Stored data
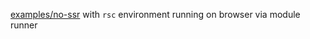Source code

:[examples/no-ssr](https://github.com/vitejs/vite-plugin-react/tree/main/packages/plugin-rsc/examples/no-ssr) with `rsc` environment running on browser via module runner
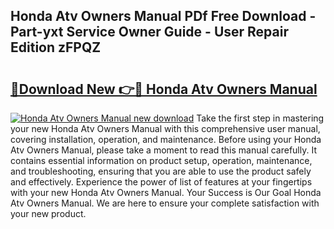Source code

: ## Honda Atv Owners Manual PDf Free Download - Part-yxt Service Owner Guide - User Repair Edition zFPQZ

# <h2><a href="http://cf10986.oget.top/?id=Honda+Atv+Owners+Manual">🔗Download New 👉🔴 Honda Atv Owners Manual</a></h2>

[![Honda Atv Owners Manual new download](https://i.imgur.com/5g1atiW.png)](http://cf10986.oget.top/?id=Honda+Atv+Owners+Manual)
Take the first step in mastering your new Honda Atv Owners Manual with this comprehensive user manual, covering installation, operation, and maintenance. Before using your Honda Atv Owners Manual, please take a moment to read this manual carefully. It contains essential information on product setup, operation, maintenance, and troubleshooting, ensuring that you are able to use the product safely and effectively. Experience the power of list of features at your fingertips with your new Honda Atv Owners Manual. Your Success is Our Goal Honda Atv Owners Manual. We are here to ensure your complete satisfaction with your new product.
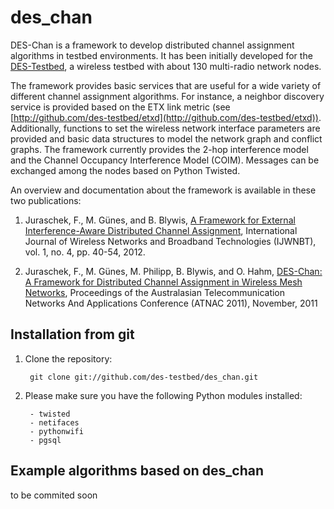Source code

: des_chan
========

DES-Chan is a framework to develop distributed channel assignment algorithms in testbed environments. It has been initially developed for the [DES-Testbed](http://www.des-testbed.net), a wireless testbed with about 130 multi-radio network nodes.

The framework provides basic services that are useful for a wide variety of different channel assignment algorithms. For instance, a neighbor discovery service is provided based on the ETX link metric (see [http://github.com/des-testbed/etxd](http://github.com/des-testbed/etxd)). Additionally, functions to set the wireless network interface parameters are provided and basic data structures to model the network graph and conflict graphs. The framework currently provides the 2-hop interference model and the Channel Occupancy Interference Model (COIM). Messages can be exchanged among the nodes based on Python Twisted.

An overview and documentation about the framework is available in these two publications:

1. Juraschek, F., M. Günes, and B. Blywis, [A Framework for External Interference-Aware Distributed Channel Assignment](http://des-testbed.net/content/framework-external-interference-aware-distributed-channel-assignment), International Journal of Wireless Networks and Broadband Technologies (IJWNBT), vol. 1, no. 4, pp. 40-54, 2012.

2. Juraschek, F., M. Günes, M. Philipp, B. Blywis, and O. Hahm, [DES-Chan: A Framework for Distributed Channel Assignment in Wireless Mesh Networks](http://des-testbed.net/content/des-chan-framework-distributed-channel-assignment-wireless-mesh-networks), Proceedings of the Australasian Telecommunication Networks And Applications Conference (ATNAC 2011), November, 2011 


Installation from git
---------------------
1. Clone the repository:
    
        git clone git://github.com/des-testbed/des_chan.git
    
    
2. Please make sure you have the following Python modules installed:

        - twisted
        - netifaces
        - pythonwifi
        - pgsql


Example algorithms based on des_chan
------------------------------------
to be commited soon
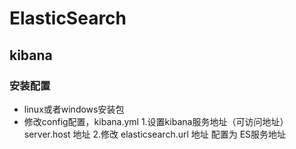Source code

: # ElasticSearch

## kibana

### 安装配置

- linux或者windows安装包
- 修改config配置，kibana.yml  1.设置kibana服务地址（可访问地址） server.host 地址 2.修改 elasticsearch.url 地址 配置为 ES服务地址

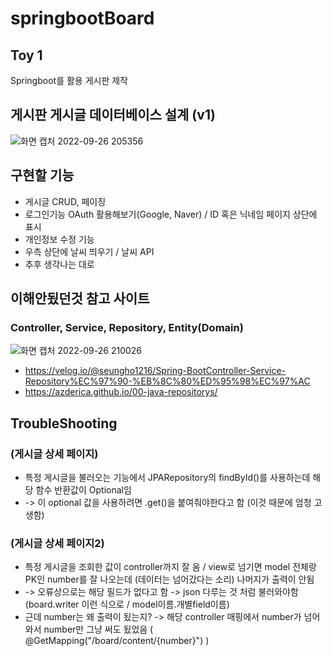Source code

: # springbootBoard
## Toy 1
Springboot를 활용 게시판 제작

## 게시판 게시글 데이터베이스 설계 (v1)
![화면 캡처 2022-09-26 205356](https://user-images.githubusercontent.com/71891870/192281667-92061028-4c22-4be5-9412-dfc373958a61.png)

## 구현할 기능
* 게시글 CRUD, 페이징
* 로그인기능 OAuth 활용해보기(Google, Naver) / ID 혹은 닉네임 페이지 상단에 표시
* 개인정보 수정 기능 
* 우측 상단에 날씨 띄우기 / 날씨 API
* 추후 생각나는 대로 

## 이해안됬던것 참고 사이트
### Controller, Service, Repository, Entity(Domain)
![화면 캡처 2022-09-26 210026](https://user-images.githubusercontent.com/71891870/192283019-aeb5a466-a65a-4b99-8ac5-e46b2cf6fd6d.png)
* https://velog.io/@seungho1216/Spring-BootController-Service-Repository%EC%97%90-%EB%8C%80%ED%95%98%EC%97%AC
* https://azderica.github.io/00-java-repositorys/

## TroubleShooting 
### (게시글 상세 페이지)
* 특정 게시글을 불러오는 기능에서 JPARepository의 findById()를 사용하는데 해당 함수 반환값이 Optional임
* -> 이 optional 값을 사용하려면 .get()을 붙여줘야한다고 함 (이것 때문에 엄청 고생함)
### (게시글 상세 페이지2)
* 특정 게시글을 조회한 값이 controller까지 잘 옴 / view로 넘기면 model 전체랑 PK인 number를 잘 나오는데 (데이터는 넘어갔다는 소리) 나머지가 출력이 안됨
* -> 오류상으로는 해당 필드가 없다고 함 -> json 다루는 것 처럼 불러와야함 (board.writer 이런 식으로 / model이름.개별field이름)
* 근데 number는 왜 출력이 됬는지? -> 해당 controller 매핑에서 number가 넘어와서 number만 그냥 써도 됬었음 ( @GetMapping("/board/content/{number}") )
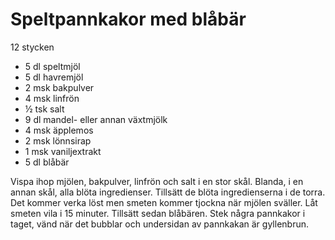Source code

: # Speltpannkakor med blåbär

12 stycken

 - 5 dl speltmjöl
 - 5 dl havremjöl
 - 2 msk bakpulver
 - 4 msk linfrön
 - ½ tsk salt
 - 9 dl mandel- eller annan växtmjölk
 - 4 msk äpplemos
 - 2 msk lönnsirap
 - 1 msk vaniljextrakt
 - 5 dl blåbär

Vispa ihop mjölen, bakpulver, linfrön och salt i en stor skål. Blanda, i en annan skål, alla blöta ingredienser. Tillsätt de blöta ingredienserna i de torra. Det kommer verka löst men smeten kommer tjockna när mjölen sväller. Låt smeten vila i 15 minuter. Tillsätt sedan blåbären. Stek några pannkakor i taget, vänd när det bubblar och undersidan av pannkakan är gyllenbrun.
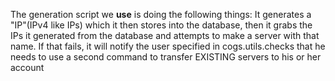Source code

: The generation script we **use** is doing the following things:
It generates a "IP"(IPv4 like IPs) which it then stores into the database, then it grabs the IPs it generated from the database and attempts to make a server with that name.
If that fails, it will notify the user specified in cogs.utils.checks that he needs to use a second command to transfer EXISTING servers to his or her account
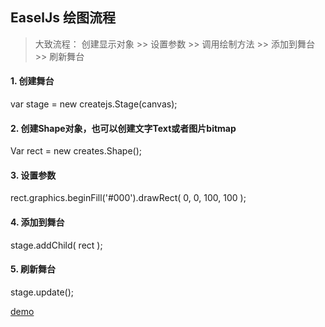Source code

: ## EaselJs 绘图流程

> 大致流程： 创建显示对象 >> 设置参数 >> 调用绘制方法 >> 添加到舞台 >> 刷新舞台

#### 1. 创建舞台

var stage = new createjs.Stage(canvas);

#### 2. 创建Shape对象，也可以创建文字Text或者图片bitmap

Var rect = new creates.Shape();

#### 3. 设置参数

rect.graphics.beginFill('#000').drawRect( 0, 0, 100, 100 );

#### 4. 添加到舞台

stage.addChild( rect );

#### 5. 刷新舞台

stage.update();

[demo](https://github.com/hewq/Front-end/tree/master/apps/JavaScript/CreateJs/EaselJs/EaselJs%E7%BB%98%E5%9B%BE%E5%9F%BA%E7%A1%80/assets/index.html)


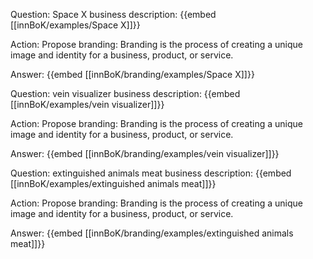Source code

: Question: Space X business description:
{{embed [[innBoK/examples/Space X]]}}

Action: Propose branding: Branding is the process of creating a unique image and identity for a business, product, or service.

Answer:
{{embed [[innBoK/branding/examples/Space X]]}}

Question: vein visualizer business description:
{{embed [[innBoK/examples/vein visualizer]]}}

Action: Propose branding: Branding is the process of creating a unique image and identity for a business, product, or service.

Answer:
{{embed [[innBoK/branding/examples/vein visualizer]]}}

Question: extinguished animals meat business description:
{{embed [[innBoK/examples/extinguished animals meat]]}}

Action: Propose branding: Branding is the process of creating a unique image and identity for a business, product, or service.

Answer:
{{embed [[innBoK/branding/examples/extinguished animals meat]]}}



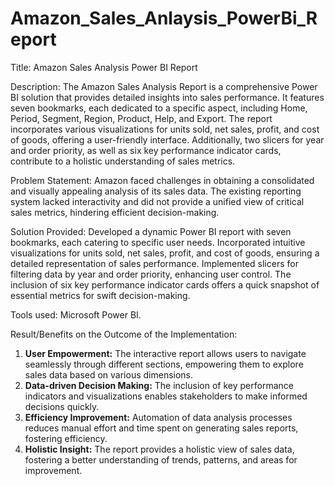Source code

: # Amazon_Sales_Anlaysis_PowerBi_Report

Title: Amazon Sales Analysis Power BI Report

Description:
The Amazon Sales Analysis Report is a comprehensive Power BI solution that provides detailed insights into sales performance. It features seven bookmarks, each dedicated to a specific aspect, including Home, Period, Segment, Region, Product, Help, and Export. The report incorporates various visualizations for units sold, net sales, profit, and cost of goods, offering a user-friendly interface. Additionally, two slicers for year and order priority, as well as six key performance indicator cards, contribute to a holistic understanding of sales metrics.

Problem Statement:
Amazon faced challenges in obtaining a consolidated and visually appealing analysis of its sales data. The existing reporting system lacked interactivity and did not provide a unified view of critical sales metrics, hindering efficient decision-making.

Solution Provided:
Developed a dynamic Power BI report with seven bookmarks, each catering to specific user needs. Incorporated intuitive visualizations for units sold, net sales, profit, and cost of goods, ensuring a detailed representation of sales performance. Implemented slicers for filtering data by year and order priority, enhancing user control. The inclusion of six key performance indicator cards offers a quick snapshot of essential metrics for swift decision-making.

Tools used:
Microsoft Power BI.
   
Result/Benefits on the Outcome of the Implementation:
1. **User Empowerment:** The interactive report allows users to navigate seamlessly through different sections, empowering them to explore sales data based on various dimensions.
2. **Data-driven Decision Making:** The inclusion of key performance indicators and visualizations enables stakeholders to make informed decisions quickly.
3. **Efficiency Improvement:** Automation of data analysis processes reduces manual effort and time spent on generating sales reports, fostering efficiency.
4. **Holistic Insight:** The report provides a holistic view of sales data, fostering a better understanding of trends, patterns, and areas for improvement.

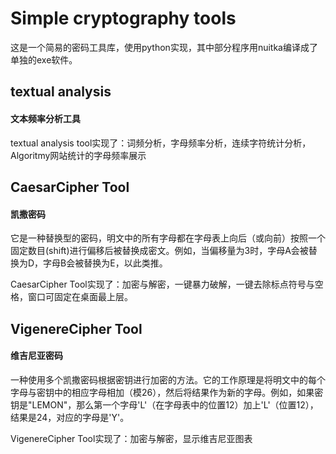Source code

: # Simple cryptography tools

这是一个简易的密码工具库，使用python实现，其中部分程序用nuitka编译成了单独的exe软件。


## textual analysis
#### 文本频率分析工具

textual analysis tool实现了：词频分析，字母频率分析，连续字符统计分析，Algoritmy网站统计的字母频率展示

## CaesarCipher Tool
#### 凯撒密码

它是一种替换型的密码，明文中的所有字母都在字母表上向后（或向前）按照一个固定数目(shift)进行偏移后被替换成密文。例如，当偏移量为3时，字母A会被替换为D，字母B会被替换为E，以此类推。

CaesarCipher Tool实现了：加密与解密，一键暴力破解，一键去除标点符号与空格，窗口可固定在桌面最上层。

## VigenereCipher Tool
#### 维吉尼亚密码

一种使用多个凯撒密码根据密钥进行加密的方法。它的工作原理是将明文中的每个字母与密钥中的相应字母相加（模26），然后将结果作为新的字母。例如，如果密钥是"LEMON"，那么第一个字母'L'（在字母表中的位置12）加上'L'（位置12），结果是24，对应的字母是'Y'。

VigenereCipher Tool实现了：加密与解密，显示维吉尼亚图表
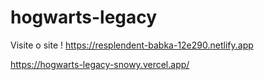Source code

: # hogwarts-legacy
Visite o site !
https://resplendent-babka-12e290.netlify.app

https://hogwarts-legacy-snowy.vercel.app/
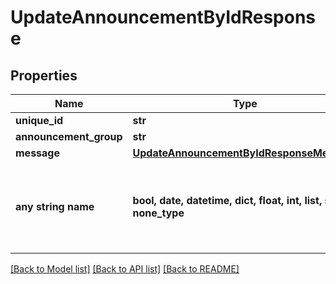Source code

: # UpdateAnnouncementByIdResponse


## Properties
Name | Type | Description | Notes
------------ | ------------- | ------------- | -------------
**unique_id** | **str** |  | [optional] 
**announcement_group** | **str** |  | [optional] 
**message** | [**UpdateAnnouncementByIdResponseMessage**](UpdateAnnouncementByIdResponseMessage.md) |  | [optional] 
**any string name** | **bool, date, datetime, dict, float, int, list, str, none_type** | any string name can be used but the value must be the correct type | [optional]

[[Back to Model list]](../README.md#documentation-for-models) [[Back to API list]](../README.md#documentation-for-api-endpoints) [[Back to README]](../README.md)


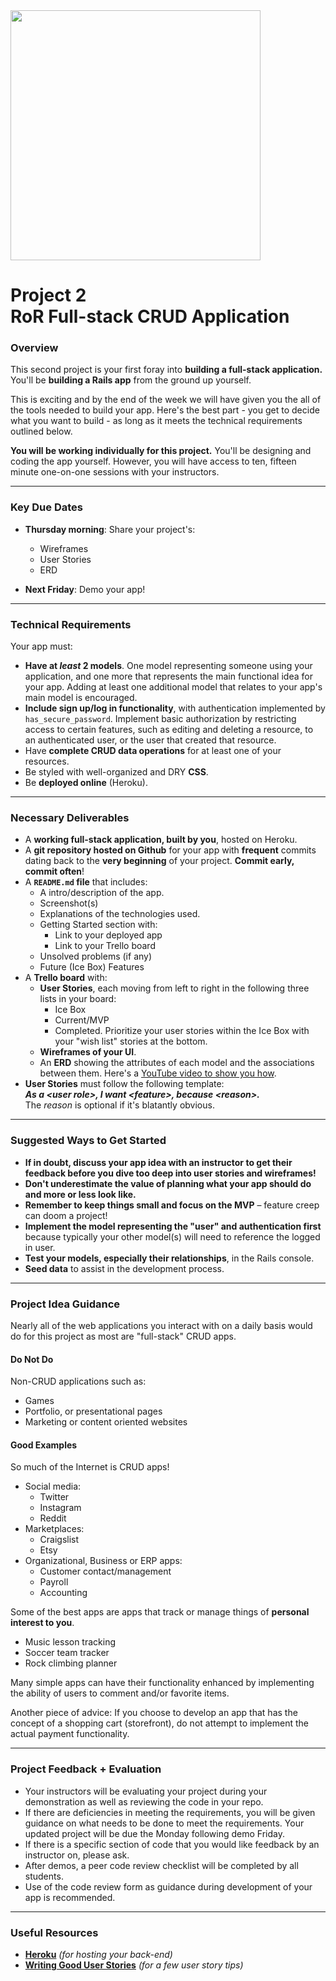 <img src="https://i.imgur.com/QgojyYY.png" width="400">

# Project 2<br>RoR Full-stack CRUD Application

### Overview

This second project is your first foray into **building a full-stack 
application.** You'll be **building a Rails app** from the 
ground up yourself.

This is exciting and by the end of the week we will have given you the all of the tools needed to build your app.  Here's the best part - you get to decide what you want to build - as long as it meets the technical requirements outlined below.

**You will be working individually for this project.** You'll be 
designing and coding the app yourself. However, you will have access to ten, fifteen minute one-on-one sessions with your instructors.

---

### Key Due Dates

- **Thursday morning**: Share your project's:
	- Wireframes
	- User Stories
	- ERD

- **Next Friday**:  Demo your app!

---

### Technical Requirements

Your app must:

- **Have at _least_ 2 models**.  One model representing someone using your application, and one more that represents the main functional idea for your app. Adding at least one additional model that relates to your app's main model is encouraged.
- **Include sign up/log in functionality**, with authentication implemented by `has_secure_password`. Implement basic authorization by 
  restricting access to certain features, such as editing and deleting a
  resource, to an authenticated user, or the user that created that resource.
- Have **complete CRUD data operations** for at least one of your resources.
- Be styled with well-organized and DRY **CSS**.
- Be **deployed online** (Heroku).

---

### Necessary Deliverables

- A **working full-stack application, built by you**, hosted on Heroku.
- A **git repository hosted on Github** for your app with **frequent** 
  commits dating back to the **very beginning** of your project. **Commit early, commit often**!
- A **`README.md` file** that includes:
	 - A intro/description of the app.
	 - Screenshot(s)
    - Explanations of the technologies used.
    - Getting Started section with:
    	- Link to your deployed app
    	- Link to your Trello board
    - Unsolved problems (if any)
    - Future (Ice Box) Features
- A **Trello board** with:
    - **User Stories**, each moving from left to right in the following 
      three lists in your board:
      	- Ice Box
      	- Current/MVP
      	- Completed.
      Prioritize your user stories within the Ice Box with your "wish 
      list" stories at the bottom.
    - **Wireframes of your UI**.
    - An **ERD** showing the attributes of each model and the associations between them. Here's a [YouTube video to show you how](https://www.youtube.com/watch?v=QpdhBUYk7Kk).
- **User Stories** must follow the following template:<br>**_As a \<user role\>, I want \<feature\>, because \<reason\>._**<br>The _reason_ is optional if it's blatantly obvious.

---

### Suggested Ways to Get Started


- **If in doubt, discuss your app idea with an instructor to get their feedback before you dive too deep into user stories and wireframes!**
- **Don't underestimate the value of planning what your app should do and more or less look like.**
- **Remember to keep things small and focus on the MVP** – feature creep can doom a project!
- **Implement the model representing the "user" and authentication first** because typically your other model(s) will need to reference the logged in user.
- **Test your models, especially their relationships**, in the Rails console.
- **Seed data** to assist in the development process.

---

### Project Idea Guidance

Nearly all of the web applications you interact with on a daily basis
would do for this project as most are "full-stack" CRUD apps.

#### Do Not Do

Non-CRUD applications such as:

- Games
- Portfolio, or presentational pages
- Marketing or content oriented websites

#### Good Examples

So much of the Internet is CRUD apps!

- Social media:
  - Twitter
  - Instagram
  - Reddit
- Marketplaces: 
  - Craigslist
  - Etsy
- Organizational, Business or ERP apps:
  - Customer contact/management
  - Payroll
  - Accounting

Some of the best apps are apps that track or manage things of **personal interest to you**.
  
- Music lesson tracking
- Soccer team tracker
- Rock climbing planner

Many simple apps can have their functionality enhanced by implementing the ability of users to comment and/or favorite items. 

Another piece of advice:  If you choose to develop an app that has the concept of a shopping cart (storefront), do not attempt to implement the actual payment functionality.

---

### Project Feedback + Evaluation

- Your instructors will be evaluating your project during your demonstration as well as reviewing the code in your repo.
- If there are deficiencies in meeting the requirements, you will be given guidance on what needs to be done to meet the requirements.  Your updated project will be due the Monday following demo Friday.
- If there is a specific section of code that you would like feedback by an instructor on, please ask.
- After demos, a peer code review checklist will be completed by all students.
- Use of the code review form as guidance during development of your app is recommended.

---

### Useful Resources

* **[Heroku](http://www.heroku.com)** _(for hosting your back-end)_
* **[Writing Good User Stories](http://www.mariaemerson.com/user-stories/)** _(for a few user story tips)_

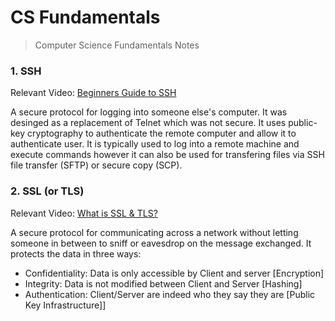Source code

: # CS Fundamentals
> Computer Science Fundamentals Notes

### 1. SSH

Relevant Video: [Beginners Guide to SSH](https://youtu.be/qWKK_PNHnnA)

A secure protocol for logging into someone else's computer. It was desinged as a replacement of Telnet which was not secure. It uses public-key cryptography to authenticate the remote computer and allow it to authenticate user. It is typically used to log into a remote machine and execute commands however it can also be used for transfering files via SSH file transfer (SFTP) or secure copy (SCP).


### 2. SSL (or TLS)

Relevant Video: [What is SSL & TLS?](https:youtu.be/HMoFvRK4HUo)

A secure protocol for communicating across a network without letting someone in between to sniff or eavesdrop on the message exchanged. It protects the data in three ways: 

* Confidentiality: Data is only accessible by Client and server [Encryption]
* Integrity: Data is not modified between Client and Server [Hashing]
* Authentication: Client/Server are indeed who they say they are [Public Key Infrastructure]]
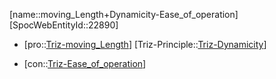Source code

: ﻿---
type: TrizContradiction
aliases:
- moving_Length+Dynamicity-Ease_of_operation
license: CC BY-SA 4.0
copyright: https://github.com/SpocWeb
IsDeleted: false
IsReadOnly: false
Confidential: public
tags: 
- Triz/Contradiction
---
[name::moving_Length+Dynamicity-Ease_of_operation]
[SpocWebEntityId::22890]
+ [pro::[Triz-moving_Length](tech/Triz/Parameter/Triz-moving_Length.md)]
[Triz-Principle::[Triz-Dynamicity](tech/Triz/Principle/Triz-Dynamicity.md)]
- [con::[Triz-Ease_of_operation](tech/Triz/Parameter/Triz-Ease_of_operation.md)]

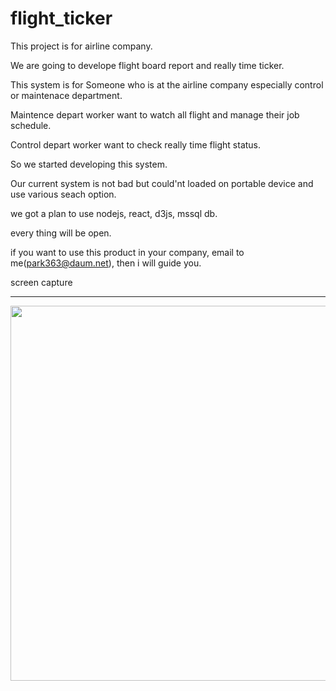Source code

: # flight_ticker

This project is for airline company.

We are going to develope flight board report and really time ticker.

This system is for Someone who is at the airline company especially control or maintenace department.

Maintence depart worker want to watch all flight and manage their job schedule.

Control depart worker want to check really time flight status.

So we started developing this system.

Our current system is not bad but could'nt loaded on portable device and use various seach option.

we got a plan to use nodejs, react, d3js, mssql db.

every thing will be open.

if you want to use this product in your company, email to me(park363@daum.net), then i will guide you.

screen capture
<hr>
<img src='https://github.com/mrbkdad/flight_ticker/blob/master/public/images/flight_board.PNG' width=600>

Task statement: Lines holding the word "fostering" are the answer; copy every one from the records above.

Task response:
3. **Efficiency Improvement:** Automation of data analysis processes reduces manual effort and time spent on generating sales reports, fostering efficiency.
4. **Holistic Insight:** The report provides a holistic view of sales data, fostering a better understanding of trends, patterns, and areas for improvement.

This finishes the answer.